On visiting the White House
On Wednesday last week, the Financial Times published an article titled “Washington press Taiwan presidential frontrunner on White House comments,” written by Demetri Sevastopulo in Washington and Kathrin Hille in Taipei. The article raised an interesting question: Who exactly is the person in Washington pressing a Taiwan presidential candidate on his White House comments?
“Top Taiwanese officials are not allowed to make official visits to Washington, as part of the equation that has guided US policy on Beijing and Taipei since 1979,” the article said.
However, according to US Public Law No. 115-135, also known as the Taiwan Travel Act, to encourage visits between the US and Taiwan that the US Senate and House of Representatives unanimously passed, senior US officials are allowed to travel to Taiwan and vice versa.
On April 26, South Korean President Yoon Suk-yeol and first lady Kim Keon-hee visited the White House, and on May 18, Japanese Prime Minister Fumio Kishida visited the White House, too. This was exciting news in Taiwan, encouraging Taiwanese to work more closely with the US. It is something that Japan and South Korea can, and Taiwan should be able to do.

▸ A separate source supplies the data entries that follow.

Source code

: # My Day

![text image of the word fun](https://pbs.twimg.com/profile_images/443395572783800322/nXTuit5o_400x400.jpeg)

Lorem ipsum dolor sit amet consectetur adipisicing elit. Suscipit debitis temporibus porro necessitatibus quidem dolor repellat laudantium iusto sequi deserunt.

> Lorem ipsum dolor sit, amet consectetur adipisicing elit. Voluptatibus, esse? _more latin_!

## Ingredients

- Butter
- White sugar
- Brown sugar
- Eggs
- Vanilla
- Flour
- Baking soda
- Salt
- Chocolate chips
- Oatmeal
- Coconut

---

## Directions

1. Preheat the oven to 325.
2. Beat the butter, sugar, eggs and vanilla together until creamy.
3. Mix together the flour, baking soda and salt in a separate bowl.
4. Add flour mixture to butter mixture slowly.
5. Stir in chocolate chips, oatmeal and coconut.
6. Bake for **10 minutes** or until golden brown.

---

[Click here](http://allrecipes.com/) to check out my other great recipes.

Taiwan is an important trade partner of the US. On June 1, Washington signed a trade agreement with Taipei. The two governments said that the US-Taiwan Initiative on 21st-Century Trade would strengthen commercial relations by improving customs, investment and other regulations. Taiwan Semiconductor Manufacturing Co, the world’s largest contract chip manufacturer, is also helping the US build a massive US$40 billion factory in Arizona.
As a free and vibrant economy, Taiwan is a democratic success story. It is the eighth-largest economy in Asia and the 20th-largest in the world by purchasing power parity, with the IMF classifying Taiwan as an advanced economy and the World Bank counting it among high-income economies.
Dennis Wilder was well known in Taiwan as the former US National Security Council senior director for Asian affairs. On Aug. 30, 2007, Wilder said: “Taiwan, or the Republic of China, is not at this point a state in the international community. The position of the United States government is that the ROC, Republic of China, is an issue undecided, and it has been left undecided, as you know, for many, many years.”
These days he has been quoted as saying the US administration is very anxious about Lai. Why?
According to the San Francisco Peace Treaty, the US was assigned as the principal occupying power of “Formosa and the Pescadores.” Of course, working closely with the White House is the No. 1 job of Taiwan’s elected president and Taiwanese expect that he or she would have a chance to visit the White House.
It is incorrect to say that Taiwan today is the endgame of the Chinese Civil War, the conflict between the Chinese Communist Party (CCP) and the Chinese Nationalist Party (KMT). Historically, it is the unfinished business of the US in the West Pacific after World War II.
As Sevastopulo and Hille raised the question of the Taiwanese presidential candidate’s comment about visiting the White House, does it mean that Taiwan should head for Zhongnanhai in Beijing instead of the White House in Washington?
Next year would mark four centuries since Dutch Formosa was established in 1624. As a Taiwanese, I strongly hope that Taiwan’s elected president would one day be able to visit the White House.
John Hsieh
Hayward, California
Hoping for a typhoon day
As Typhoon Doksuri approaches Taiwan, it could be the first typhoon to hit the nation in three years. Whether there would be a typhoon holiday is another hotly debated topic.
The regulation for typhoon holidays is based on Article 3 of Operation Regulations on the Suspension of Offices and Classes in Times of Natural Disasters (天然災害停止上班及上課作業辦法), in which natural disasters do not only include typhoons, but also floods, earthquakes, mudslides among others. The point is: Should people be wishing for natural disasters to strike so that they could get a day off work or class?
Those who are secretly wishing for a day off might not necessarily wish for catastrophic damage. The typhoon holiday that they hope happens when the weather forecast predicts torrential rain and strong winds, but in reality little rain and wind occurs.
This kind of mentality could have been spawned by Taiwan’s long working hours, with employees hoping to “gain” an extra day off aside from national holidays and weekends.
However, disasters are often unpredictable and could bring devastating consequences. To wish for a holiday without suffering damage is a thing too good to be true. Rather than keeping our fingers crossed for a holiday, we should be putting efforts into making preparations for the typhoon to keep potential damages to a minimum.